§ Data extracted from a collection
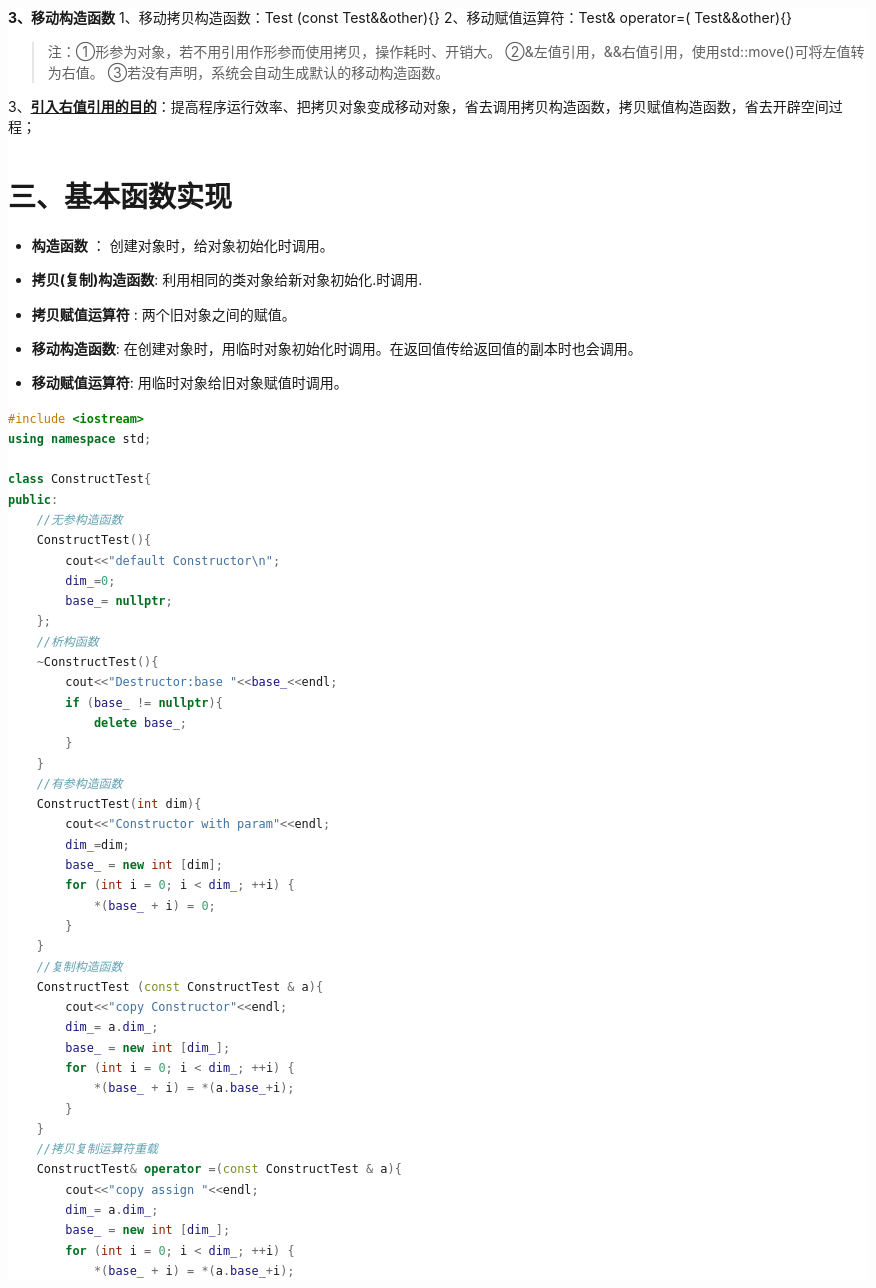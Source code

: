 **3、移动构造函数**
1、移动拷贝构造函数：Test (const Test&&other){}
2、移动赋值运算符：Test& operator=( Test&&other){}

> 注：①形参为对象，若不用引用作形参而使用拷贝，操作耗时、开销大。
> ②&左值引用，&&右值引用，使用std::move()可将左值转为右值。
> ③若没有声明，系统会自动生成默认的移动构造函数。

3、**<u>引入右值引用的目的</u>**：提高程序运行效率、把拷贝对象变成移动对象，省去调用拷贝构造函数，拷贝赋值构造函数，省去开辟空间过程；

# 三、基本函数实现

- **构造函数** ： 创建对象时，给对象初始化时调用。

- **拷贝(复制)构造函数**: 利用相同的类对象给新对象初始化.时调用.

- **拷贝赋值运算符** : 两个旧对象之间的赋值。

- **移动构造函数**: 在创建对象时，用临时对象初始化时调用。在返回值传给返回值的副本时也会调用。

- **移动赋值运算符**: 用临时对象给旧对象赋值时调用。


```c++
#include <iostream>
using namespace std;
 
class ConstructTest{
public:
    //无参构造函数
    ConstructTest(){
        cout<<"default Constructor\n";
        dim_=0;
        base_= nullptr;
    };  
    //析构函数
    ~ConstructTest(){
        cout<<"Destructor:base "<<base_<<endl;
        if (base_ != nullptr){
            delete base_;
        }
    }
    //有参构造函数
    ConstructTest(int dim){
        cout<<"Constructor with param"<<endl;
        dim_=dim;
        base_ = new int [dim];
        for (int i = 0; i < dim_; ++i) {
            *(base_ + i) = 0;
        }
    }
    //复制构造函数
    ConstructTest (const ConstructTest & a){
        cout<<"copy Constructor"<<endl;
        dim_= a.dim_;
        base_ = new int [dim_];
        for (int i = 0; i < dim_; ++i) {
            *(base_ + i) = *(a.base_+i);
        }
    }
    //拷贝复制运算符重载
    ConstructTest& operator =(const ConstructTest & a){
        cout<<"copy assign "<<endl;
        dim_= a.dim_;
        base_ = new int [dim_];
        for (int i = 0; i < dim_; ++i) {
            *(base_ + i) = *(a.base_+i);
```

§ EXERCISE BRIEF
Within the data above, count the lines that contain the string "Constructor"; the reply is the number alone.

§ RESULT OF THE EXERCISE
3